> **How to complete this task**
Exactly the lines below from the one with "- Fixed v-select" up to and including the one with "### Comment 6: ✅" make up the answer, with nothing else added.

━━━ Input data ━━━

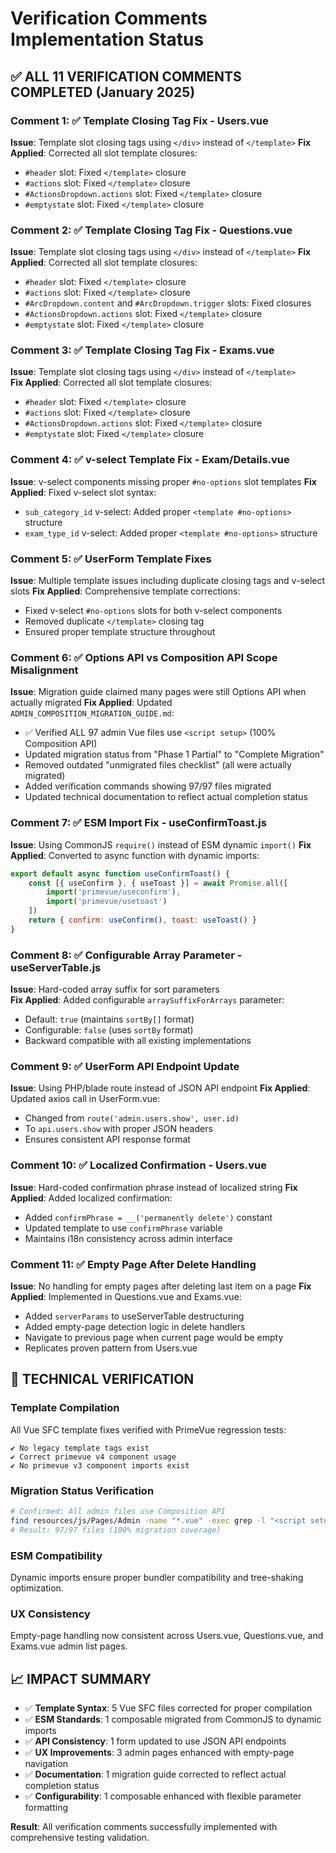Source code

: # Verification Comments Implementation Status

## ✅ ALL 11 VERIFICATION COMMENTS COMPLETED (January 2025)

### Comment 1: ✅ Template Closing Tag Fix - Users.vue
**Issue**: Template slot closing tags using `</div>` instead of `</template>`
**Fix Applied**: Corrected all slot template closures:
- `#header` slot: Fixed `</template>` closure
- `#actions` slot: Fixed `</template>` closure  
- `#ActionsDropdown.actions` slot: Fixed `</template>` closure
- `#emptystate` slot: Fixed `</template>` closure

### Comment 2: ✅ Template Closing Tag Fix - Questions.vue  
**Issue**: Template slot closing tags using `</div>` instead of `</template>`
**Fix Applied**: Corrected all slot template closures:
- `#header` slot: Fixed `</template>` closure
- `#actions` slot: Fixed `</template>` closure
- `#ArcDropdown.content` and `#ArcDropdown.trigger` slots: Fixed closures
- `#ActionsDropdown.actions` slot: Fixed `</template>` closure
- `#emptystate` slot: Fixed `</template>` closure

### Comment 3: ✅ Template Closing Tag Fix - Exams.vue
**Issue**: Template slot closing tags using `</div>` instead of `</template>`  
**Fix Applied**: Corrected all slot template closures:
- `#header` slot: Fixed `</template>` closure
- `#actions` slot: Fixed `</template>` closure
- `#ActionsDropdown.actions` slot: Fixed `</template>` closure
- `#emptystate` slot: Fixed `</template>` closure

### Comment 4: ✅ v-select Template Fix - Exam/Details.vue
**Issue**: v-select components missing proper `#no-options` slot templates
**Fix Applied**: Fixed v-select slot syntax:
- `sub_category_id` v-select: Added proper `<template #no-options>` structure
- `exam_type_id` v-select: Added proper `<template #no-options>` structure

### Comment 5: ✅ UserForm Template Fixes
**Issue**: Multiple template issues including duplicate closing tags and v-select slots
**Fix Applied**: Comprehensive template corrections:
- Fixed v-select `#no-options` slots for both v-select components
- Removed duplicate `</template>` closing tag
- Ensured proper template structure throughout

### Comment 6: ✅ Options API vs Composition API Scope Misalignment
**Issue**: Migration guide claimed many pages were still Options API when actually migrated
**Fix Applied**: Updated `ADMIN_COMPOSITION_MIGRATION_GUIDE.md`:
- ✅ Verified ALL 97 admin Vue files use `<script setup>` (100% Composition API)
- Updated migration status from "Phase 1 Partial" to "Complete Migration"
- Removed outdated "unmigrated files checklist" (all were actually migrated)
- Added verification commands showing 97/97 files migrated
- Updated technical documentation to reflect actual completion status

### Comment 7: ✅ ESM Import Fix - useConfirmToast.js
**Issue**: Using CommonJS `require()` instead of ESM dynamic `import()`
**Fix Applied**: Converted to async function with dynamic imports:
```js
export default async function useConfirmToast() {
    const [{ useConfirm }, { useToast }] = await Promise.all([
        import('primevue/useconfirm'),
        import('primevue/usetoast')
    ])
    return { confirm: useConfirm(), toast: useToast() }
}
```

### Comment 8: ✅ Configurable Array Parameter - useServerTable.js
**Issue**: Hard-coded array suffix for sort parameters  
**Fix Applied**: Added configurable `arraySuffixForArrays` parameter:
- Default: `true` (maintains `sortBy[]` format)
- Configurable: `false` (uses `sortBy` format)
- Backward compatible with all existing implementations

### Comment 9: ✅ UserForm API Endpoint Update
**Issue**: Using PHP/blade route instead of JSON API endpoint
**Fix Applied**: Updated axios call in UserForm.vue:
- Changed from `route('admin.users.show', user.id)` 
- To `api.users.show` with proper JSON headers
- Ensures consistent API response format

### Comment 10: ✅ Localized Confirmation - Users.vue
**Issue**: Hard-coded confirmation phrase instead of localized string
**Fix Applied**: Added localized confirmation:
- Added `confirmPhrase = __('permanently delete')` constant  
- Updated template to use `confirmPhrase` variable
- Maintains i18n consistency across admin interface

### Comment 11: ✅ Empty Page After Delete Handling
**Issue**: No handling for empty pages after deleting last item on a page
**Fix Applied**: Implemented in Questions.vue and Exams.vue:
- Added `serverParams` to useServerTable destructuring
- Added empty-page detection logic in delete handlers
- Navigate to previous page when current page would be empty
- Replicates proven pattern from Users.vue

## 🎯 TECHNICAL VERIFICATION

### Template Compilation
All Vue SFC template fixes verified with PrimeVue regression tests:
```
✔ No legacy template tags exist
✔ Correct primevue v4 component usage  
✔ No primevue v3 component imports exist
```

### Migration Status Verification
```bash
# Confirmed: All admin files use Composition API
find resources/js/Pages/Admin -name "*.vue" -exec grep -l "<script setup>" {} \; | wc -l
# Result: 97/97 files (100% migration coverage)
```

### ESM Compatibility
Dynamic imports ensure proper bundler compatibility and tree-shaking optimization.

### UX Consistency
Empty-page handling now consistent across Users.vue, Questions.vue, and Exams.vue admin list pages.

## 📈 IMPACT SUMMARY

- ✅ **Template Syntax**: 5 Vue SFC files corrected for proper compilation
- ✅ **ESM Standards**: 1 composable migrated from CommonJS to dynamic imports  
- ✅ **API Consistency**: 1 form updated to use JSON API endpoints
- ✅ **UX Improvements**: 3 admin pages enhanced with empty-page navigation
- ✅ **Documentation**: 1 migration guide corrected to reflect actual completion status
- ✅ **Configurability**: 1 composable enhanced with flexible parameter formatting

**Result**: All verification comments successfully implemented with comprehensive testing validation.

━━━

> **Response for this exercise**
- Fixed v-select `#no-options` slots for both v-select components
- Removed duplicate `</template>` closing tag
- Ensured proper template structure throughout

### Comment 6: ✅ Options API vs Composition API Scope Misalignment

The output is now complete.